Trial participants reported improvements in physical function
Participants in the trial also reported improvements in physical function and disease impact, as assessed by the CMT Health Index. According to Pedersen, this suggests meaningful differences in how patients function on a daily basis.
“There are currently no approved therapies for people with CMT, and it is encouraging to see improvement trajectories across multiple measures of muscle strength and function in a short clinical study,” said David Herrmann, MD, a CMT-SYNAPSE trial investigator at the University of Rochester Medical Center, in the press release.
However, the trial failed to meet its primary endpoint of demonstrating benefits over the placebo in the six-minute walk test, or the maximum distance a person can walk in six minutes on a flat surface. Pedersen emphasized that the six-minute walk test may not be the most sensitive measure to capture change in a short CMT study.

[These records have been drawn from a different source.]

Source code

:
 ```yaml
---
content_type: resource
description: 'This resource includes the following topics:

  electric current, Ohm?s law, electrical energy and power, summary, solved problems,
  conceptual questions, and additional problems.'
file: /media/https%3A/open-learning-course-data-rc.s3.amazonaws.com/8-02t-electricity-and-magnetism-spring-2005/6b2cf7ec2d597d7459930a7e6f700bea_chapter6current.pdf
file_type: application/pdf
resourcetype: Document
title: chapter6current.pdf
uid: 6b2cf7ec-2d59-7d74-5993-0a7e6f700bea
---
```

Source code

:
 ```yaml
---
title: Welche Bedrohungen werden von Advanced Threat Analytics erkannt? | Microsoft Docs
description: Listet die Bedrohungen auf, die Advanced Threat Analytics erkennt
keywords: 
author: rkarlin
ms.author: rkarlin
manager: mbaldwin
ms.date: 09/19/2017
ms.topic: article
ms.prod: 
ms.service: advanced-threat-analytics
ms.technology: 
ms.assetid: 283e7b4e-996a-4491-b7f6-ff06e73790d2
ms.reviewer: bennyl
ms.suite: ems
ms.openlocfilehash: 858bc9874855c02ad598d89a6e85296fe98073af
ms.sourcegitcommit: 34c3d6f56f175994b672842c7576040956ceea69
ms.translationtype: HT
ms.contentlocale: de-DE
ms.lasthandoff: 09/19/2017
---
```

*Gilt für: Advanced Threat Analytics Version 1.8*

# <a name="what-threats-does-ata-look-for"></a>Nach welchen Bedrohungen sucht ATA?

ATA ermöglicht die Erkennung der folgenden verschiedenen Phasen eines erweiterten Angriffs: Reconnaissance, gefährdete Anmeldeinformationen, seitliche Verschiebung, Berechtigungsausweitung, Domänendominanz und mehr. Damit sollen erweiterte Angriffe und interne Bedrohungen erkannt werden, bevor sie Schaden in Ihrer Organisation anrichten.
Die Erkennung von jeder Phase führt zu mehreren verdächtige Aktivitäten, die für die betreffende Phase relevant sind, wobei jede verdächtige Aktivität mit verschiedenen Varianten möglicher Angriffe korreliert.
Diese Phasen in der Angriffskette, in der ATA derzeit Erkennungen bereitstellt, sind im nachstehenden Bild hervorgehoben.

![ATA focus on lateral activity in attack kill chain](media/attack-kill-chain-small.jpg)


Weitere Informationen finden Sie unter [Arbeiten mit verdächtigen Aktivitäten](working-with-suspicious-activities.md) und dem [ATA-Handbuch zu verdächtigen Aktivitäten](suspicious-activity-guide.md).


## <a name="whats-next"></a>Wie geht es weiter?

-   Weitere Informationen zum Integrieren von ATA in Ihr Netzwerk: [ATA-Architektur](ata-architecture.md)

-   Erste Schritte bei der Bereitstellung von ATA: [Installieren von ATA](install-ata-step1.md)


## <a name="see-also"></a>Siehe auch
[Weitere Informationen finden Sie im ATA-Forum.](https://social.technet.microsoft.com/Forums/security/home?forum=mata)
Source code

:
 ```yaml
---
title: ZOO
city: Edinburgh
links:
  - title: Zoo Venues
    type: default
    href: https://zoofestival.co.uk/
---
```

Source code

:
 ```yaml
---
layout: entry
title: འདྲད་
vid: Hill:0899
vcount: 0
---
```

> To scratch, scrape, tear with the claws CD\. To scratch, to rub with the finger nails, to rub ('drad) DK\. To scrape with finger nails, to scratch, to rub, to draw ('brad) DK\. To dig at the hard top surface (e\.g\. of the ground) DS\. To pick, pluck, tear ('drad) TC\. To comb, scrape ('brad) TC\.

The results support further clinical testing of ignaseclant over longer treatment periods to better understand the durability and full potential of these improvements for people living with CMT.
The treatment was safe and well-tolerated, with no serious adverse events. No adverse event required stopping the treatment.
“The results support further clinical testing of ignaseclant over longer treatment periods to better understand the durability and full potential of these improvements for people living with CMT,” Pedersen said.
Pedersen further emphasized the role patients played in making the study possible. “We are grateful to the CMT patients who volunteered to enroll and those who participated in the trial,” he said, “and to the CMT community as a whole for their continued support as we endeavour to discover valuable new information and data on this rare disease.”
Last year, ignaseclant received orphan drug status from the U.S. Food and Drug Administration for the treatment of CMT. Besides CMT, ignaseclant is also being developed for generalized myasthenia gravis and spinal muscular atrophy.